On April 12, Fermi’s LAT, and later AGILE, detected a flare that grew about 30 times more energetic than the nebula’s normal gamma-ray output and about 5 times more powerful than previous outbursts. On April 16, an even brighter flare erupted, but within a couple of days the unusual activity completely faded out.
“These superflares are the most intense outbursts we’ve seen to date, and they are all extremely puzzling events,” said Alice Harding form NASA’s Goddard Space Flight Center in Greenbelt, Maryland. “We think they are caused by sudden rearrangements of the magnetic field not far from the neutron star, but exactly where that’s happening remains a mystery.”
The Crab’s high-energy emissions are thought to be the result of physical processes that tap into the neutron star’s rapid spin.
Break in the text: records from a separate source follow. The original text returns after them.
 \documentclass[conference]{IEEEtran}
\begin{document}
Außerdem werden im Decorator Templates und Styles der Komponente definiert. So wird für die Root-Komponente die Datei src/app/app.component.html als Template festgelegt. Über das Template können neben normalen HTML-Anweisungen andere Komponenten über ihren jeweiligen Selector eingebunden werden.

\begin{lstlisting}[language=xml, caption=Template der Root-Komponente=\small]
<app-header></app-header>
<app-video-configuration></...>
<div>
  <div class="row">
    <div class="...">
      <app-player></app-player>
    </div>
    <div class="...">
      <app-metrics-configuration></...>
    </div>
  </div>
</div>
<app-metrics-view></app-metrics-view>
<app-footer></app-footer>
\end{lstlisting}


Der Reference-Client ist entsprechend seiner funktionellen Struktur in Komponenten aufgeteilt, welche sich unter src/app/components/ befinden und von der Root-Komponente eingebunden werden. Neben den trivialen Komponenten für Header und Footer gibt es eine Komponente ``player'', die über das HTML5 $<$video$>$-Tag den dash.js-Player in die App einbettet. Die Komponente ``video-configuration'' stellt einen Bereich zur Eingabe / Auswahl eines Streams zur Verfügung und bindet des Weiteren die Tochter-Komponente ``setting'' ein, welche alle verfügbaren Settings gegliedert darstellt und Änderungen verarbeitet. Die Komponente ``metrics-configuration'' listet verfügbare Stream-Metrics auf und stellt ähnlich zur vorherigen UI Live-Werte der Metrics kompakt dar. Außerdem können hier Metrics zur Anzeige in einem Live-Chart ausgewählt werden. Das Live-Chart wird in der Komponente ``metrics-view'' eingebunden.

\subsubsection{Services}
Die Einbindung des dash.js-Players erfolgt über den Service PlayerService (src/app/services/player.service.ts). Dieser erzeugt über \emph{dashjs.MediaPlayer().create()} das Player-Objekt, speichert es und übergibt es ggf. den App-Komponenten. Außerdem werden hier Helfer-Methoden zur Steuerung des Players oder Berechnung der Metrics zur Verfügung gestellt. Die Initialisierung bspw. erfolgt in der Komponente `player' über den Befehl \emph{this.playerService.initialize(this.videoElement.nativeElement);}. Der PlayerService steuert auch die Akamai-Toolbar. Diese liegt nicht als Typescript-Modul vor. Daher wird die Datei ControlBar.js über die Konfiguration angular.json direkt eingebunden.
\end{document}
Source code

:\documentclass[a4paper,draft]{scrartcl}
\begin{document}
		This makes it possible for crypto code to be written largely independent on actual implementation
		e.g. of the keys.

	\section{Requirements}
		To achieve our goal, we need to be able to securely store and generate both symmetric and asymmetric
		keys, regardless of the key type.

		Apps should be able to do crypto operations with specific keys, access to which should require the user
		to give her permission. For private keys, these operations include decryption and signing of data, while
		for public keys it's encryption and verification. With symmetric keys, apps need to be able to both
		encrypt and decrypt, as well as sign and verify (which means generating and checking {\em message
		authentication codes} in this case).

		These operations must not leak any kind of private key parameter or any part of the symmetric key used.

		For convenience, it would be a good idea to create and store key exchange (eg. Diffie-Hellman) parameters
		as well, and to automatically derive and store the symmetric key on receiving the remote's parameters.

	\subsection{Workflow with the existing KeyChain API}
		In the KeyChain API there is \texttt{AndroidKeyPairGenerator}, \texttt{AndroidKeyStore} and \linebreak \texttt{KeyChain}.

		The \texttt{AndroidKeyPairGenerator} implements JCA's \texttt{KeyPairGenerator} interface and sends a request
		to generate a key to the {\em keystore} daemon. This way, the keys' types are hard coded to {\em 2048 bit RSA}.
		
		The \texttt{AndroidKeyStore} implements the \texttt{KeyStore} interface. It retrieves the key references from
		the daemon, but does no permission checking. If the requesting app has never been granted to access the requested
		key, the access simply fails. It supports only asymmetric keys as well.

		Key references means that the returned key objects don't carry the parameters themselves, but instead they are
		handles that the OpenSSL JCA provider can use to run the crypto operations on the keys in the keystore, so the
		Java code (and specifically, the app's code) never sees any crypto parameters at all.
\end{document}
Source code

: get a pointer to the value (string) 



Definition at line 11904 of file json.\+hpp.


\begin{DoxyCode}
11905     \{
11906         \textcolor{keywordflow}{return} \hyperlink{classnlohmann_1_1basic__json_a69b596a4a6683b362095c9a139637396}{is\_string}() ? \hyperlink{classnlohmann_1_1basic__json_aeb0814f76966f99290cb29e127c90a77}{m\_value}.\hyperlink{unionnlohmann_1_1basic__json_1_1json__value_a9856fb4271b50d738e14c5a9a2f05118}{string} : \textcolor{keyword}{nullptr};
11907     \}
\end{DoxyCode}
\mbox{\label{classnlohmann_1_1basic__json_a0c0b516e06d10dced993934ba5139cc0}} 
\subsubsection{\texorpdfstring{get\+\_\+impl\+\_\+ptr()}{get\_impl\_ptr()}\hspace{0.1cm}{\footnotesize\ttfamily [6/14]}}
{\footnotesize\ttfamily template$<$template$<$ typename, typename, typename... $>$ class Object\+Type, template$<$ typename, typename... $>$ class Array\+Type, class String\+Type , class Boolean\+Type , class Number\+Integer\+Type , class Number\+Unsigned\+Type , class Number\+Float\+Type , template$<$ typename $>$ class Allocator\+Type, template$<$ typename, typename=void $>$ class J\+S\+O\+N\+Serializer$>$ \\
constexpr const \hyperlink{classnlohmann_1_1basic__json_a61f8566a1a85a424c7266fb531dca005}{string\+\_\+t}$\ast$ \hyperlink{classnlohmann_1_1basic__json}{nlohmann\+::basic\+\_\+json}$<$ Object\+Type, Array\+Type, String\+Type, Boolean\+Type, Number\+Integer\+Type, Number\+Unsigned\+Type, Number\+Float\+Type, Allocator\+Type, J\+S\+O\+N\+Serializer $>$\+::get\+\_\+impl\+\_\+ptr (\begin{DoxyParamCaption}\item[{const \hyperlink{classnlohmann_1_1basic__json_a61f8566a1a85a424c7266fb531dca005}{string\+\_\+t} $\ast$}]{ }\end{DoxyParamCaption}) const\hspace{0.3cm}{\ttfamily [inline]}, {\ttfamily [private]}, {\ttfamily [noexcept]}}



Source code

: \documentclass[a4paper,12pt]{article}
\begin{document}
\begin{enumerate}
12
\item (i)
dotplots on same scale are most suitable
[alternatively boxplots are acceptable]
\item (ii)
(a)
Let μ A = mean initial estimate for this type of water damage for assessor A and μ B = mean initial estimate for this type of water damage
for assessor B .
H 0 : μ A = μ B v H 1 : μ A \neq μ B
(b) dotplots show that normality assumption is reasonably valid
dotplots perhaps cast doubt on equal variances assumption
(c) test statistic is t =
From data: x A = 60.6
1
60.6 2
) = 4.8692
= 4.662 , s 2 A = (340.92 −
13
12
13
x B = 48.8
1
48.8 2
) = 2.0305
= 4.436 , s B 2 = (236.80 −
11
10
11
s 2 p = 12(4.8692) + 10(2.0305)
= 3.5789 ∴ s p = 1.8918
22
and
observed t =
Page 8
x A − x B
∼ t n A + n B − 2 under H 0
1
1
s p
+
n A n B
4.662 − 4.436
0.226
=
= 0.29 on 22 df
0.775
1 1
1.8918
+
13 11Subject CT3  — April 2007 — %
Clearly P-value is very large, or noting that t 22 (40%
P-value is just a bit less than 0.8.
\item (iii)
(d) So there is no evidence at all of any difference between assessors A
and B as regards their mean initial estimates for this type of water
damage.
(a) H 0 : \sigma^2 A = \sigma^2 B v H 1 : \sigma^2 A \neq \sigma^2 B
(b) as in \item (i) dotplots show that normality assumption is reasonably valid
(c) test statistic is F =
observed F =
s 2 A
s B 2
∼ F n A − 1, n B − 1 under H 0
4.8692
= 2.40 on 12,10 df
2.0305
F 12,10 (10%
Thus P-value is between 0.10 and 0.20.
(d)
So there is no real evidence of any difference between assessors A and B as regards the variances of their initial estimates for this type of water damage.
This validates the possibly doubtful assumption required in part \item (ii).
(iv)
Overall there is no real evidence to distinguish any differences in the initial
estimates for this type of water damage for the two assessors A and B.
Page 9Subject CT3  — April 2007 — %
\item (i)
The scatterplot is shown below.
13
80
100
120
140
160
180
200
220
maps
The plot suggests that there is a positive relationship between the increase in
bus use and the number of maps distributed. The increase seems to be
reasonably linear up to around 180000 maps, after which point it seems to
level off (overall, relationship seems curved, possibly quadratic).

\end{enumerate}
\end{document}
Theorists generally agree the flares must arise within about one-third of a light-year from the neutron star, but efforts to locate them more precisely have proven unsuccessful so far.
Since September 2010, NASA’s Chandra X-ray Observatory routinely has monitored the nebula in an effort to identify X-ray emission associated with the outbursts. When Fermi scientists alerted astronomers to the onset of a new flare, Martin Weisskopf and Allyn Tennant from NASA’s Marshall Space Flight Center in Huntsville, Alabama, triggered a set of pre-planned observations using Chandra.
“Thanks to the Fermi alert, we were fortunate that our planned observations actually occurred when the flares were brightest in gamma rays,” Weisskopf said. “Despite Chandra’s excellent resolution, we detected no obvious changes in the X-ray structures in the nebula and surrounding the pulsar that could be clearly associated with the flare.”
Scientists think the flares occur as the intense magnetic field near the pulsar undergoes sudden restructuring. Such changes can accelerate particles like electrons to velocities near the speed of light. As these high-speed electrons interact with the magnetic field, they emit gamma rays.
To account for the observed emission, scientists say the electrons must have energies 100 times greater than can be achieved in any particle accelerator on Earth. This makes them the highest-energy electrons known to be associated with any galactic source. Based on the rise and fall of gamma rays during the April outbursts, scientists estimate that the size of the emitting region must be comparable in size to the solar system.